The United States Marine Corps began crew training for the Osprey in 2000, and fielded it in 2007; it is supplementing and will eventually replace their CH-46 Sea Knights. The Osprey's other operator, the U.S. Air Force, fielded their version of the tiltrotor in 2009. Since entering service with the U.S. Marine Corps and Air Force, the Osprey has been deployed in both combat and rescue operations over Iraq, Afghanistan and Libya.
Pictured here is a gorgeous 1:72 scale diecast replica of a USMC Bell-Boeing MV-22 Osprey Tiltrotor Aircraft that was operated by VMM-265 "Dragons," and deployed to MCAS Futenma, Okinawa, Japan.
Release Date: August 2014
Historical Account: "Special Purpose Marine Air-Ground Task Force for Crisis Response" - The Special Purpose Marine Air-Ground Task Force Crisis Response is a Marine Air-Ground Task Force that is currently postured at Morn Air Base in Spain. SP-MAGTF Crisis Response reports to U.S. Marine Corps Forces Africa under United States Africa Command. It is a self-mobile, self-sustaining force of approximately 500 Marines and sailors, capable of responding to a range of crises. The unit is specifically trained to support U.S. and partner interests throughout the United States Africa Command area of responsibility, to include embassy reinforcement, support to noncombatant evacuation operations, tactical recovery of aircraft and personnel, humanitarian assistance, and disaster relief. The unit also takes part in bilateral and multilateral training exercises with regional partners. It is commanded by a Marine colonel.
In 2013, following the 2012 Benghazi attack, Lt. Gen. Richard Tryon, Marine Corps deputy commandant for plans, policies and operations, announced the creation of a Special Purpose Marine Air Ground Task Force that could fly in a company of Marines on MV-22 Ospreys to respond to crises in Africa. However, this will require political work to secure a ground base nearby that the amphibious ships operating in the global commons of the world's oceans do not require. The task force self-deployed to Morn Air Base on April 27th, 2013.
USMC spokesman Capt. Eric Flanagan has listed the responsibilities of the task force to be a first responder for American embassies in the area, to help evacuate Americans, and to provide humanitarian and disaster relief.

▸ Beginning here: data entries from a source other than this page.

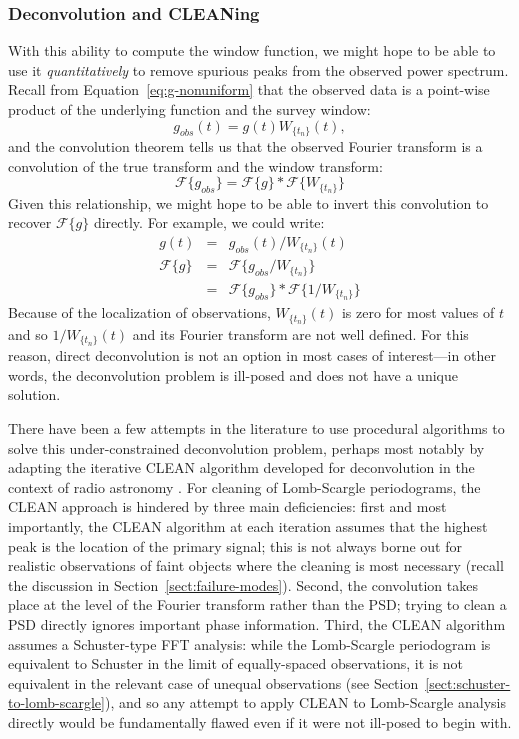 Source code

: \documentclass[preprint]{aastex}
\newcommand{\Eq}[1]{Equation~\ref{eq:#1}}
\newcommand{\eq}[1]{\Eq{#1}}
\newcommand{\Sect}[1]{Section~\ref{sect:#1}}
\newcommand{\sect}[1]{\Sect{#1}}
\newcommand{\sectlabel}[1]{\label{sect:#1}}
\begin{document}
\subsubsection{Deconvolution and CLEANing}
\sectlabel{CLEAN}
With this ability to compute the window function, we might hope to be able to
use it {\it quantitatively} to remove spurious peaks from the observed
power spectrum.
Recall from \eq{g-nonuniform} that the observed data is a point-wise product
of the underlying function and the survey window:
\begin{equation}
  g_{obs}(t) = g(t)W_{\{t_n\}}(t),
\end{equation}
and the convolution theorem tells us that the observed Fourier transform is
a convolution of the true transform and the window transform:
\begin{equation}
  \mathcal{F}\{g_{obs}\} = \mathcal{F}\{g\} \ast \mathcal{F}\{W_{\{t_n\}}\}
\end{equation}
Given this relationship, we might hope to be able to invert this
convolution to recover $\mathcal{F}\{g\}$ directly.
For example, we could write:
\begin{eqnarray}
  g(t) &=& g_{obs}(t) / W_{\{t_n\}}(t)\nonumber\\
  \mathcal{F}\{g\} &=& \mathcal{F}\{g_{obs}/W_{\{t_n\}}\}\nonumber\\
                   &=& \mathcal{F}\{g_{obs}\} \ast \mathcal{F}\{1/W_{\{t_n\}}\}
\end{eqnarray}
Because of the localization of observations, $W_{\{t_n\}}(t)$ is zero for most
values of $t$ and so $1/W_{\{t_n\}}(t)$ and its Fourier transform are not well
defined. For this reason, direct deconvolution is not an option in most
cases of interest---in other words, the deconvolution problem is ill-posed
and does not have a unique solution.

There have been a few attempts in the literature to use procedural algorithms
to solve this under-constrained deconvolution problem, perhaps most notably
by adapting the iterative CLEAN algorithm developed for deconvolution in the
context of radio astronomy \citep{Roberts87}.
For cleaning of Lomb-Scargle periodograms, the CLEAN approach is hindered by
three main deficiencies: first and most importantly, the CLEAN algorithm at each
iteration assumes that the highest peak is the location of the primary signal;
this is not always borne out for realistic observations of faint objects where
the cleaning is most necessary (recall the discussion in \sect{failure-modes}).
Second, the convolution takes place at the level of the Fourier transform
rather than the PSD; trying to clean a PSD directly ignores important phase
information. Third, the CLEAN algorithm assumes a Schuster-type FFT analysis:
while the Lomb-Scargle periodogram is equivalent to Schuster in the limit of
equally-spaced observations, it is not equivalent in the relevant case of
unequal observations (see \sect{schuster-to-lomb-scargle}),
and so any attempt to apply CLEAN to Lomb-Scargle analysis directly would
be fundamentally flawed even if it were not ill-posed to begin with.
\end{document}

Throughout 2013, SP-MAGTF Crisis Response joined with regional military and civilian partners to establish positive relationships. In June, elements of the unit went to Italy during the 100th anniversary of Italian naval aviation where they showcased the U.S. Marine Corps' MV-22B Osprey. In August, SP-MAGTF Crisis Response's ground combat element, then comprised mostly from Marines with 2nd Reconnaissance Battalion took part in two separate bilateral training exercises with the Spanish Brigada de Infantera Ligera Paracaidista. The first was a live-fire event near Uceda and the second was a free-fall parachute exercise over Naval Station Rota Spain. In October the unit moved to Camp des Garrigues to train with the 2nd Foreign Infantry Regiment.
In January 2014 the SPMAGTGF-CR operated out of Entebbe, Uganda to evacuate American staff in response to the South Sudan conflict.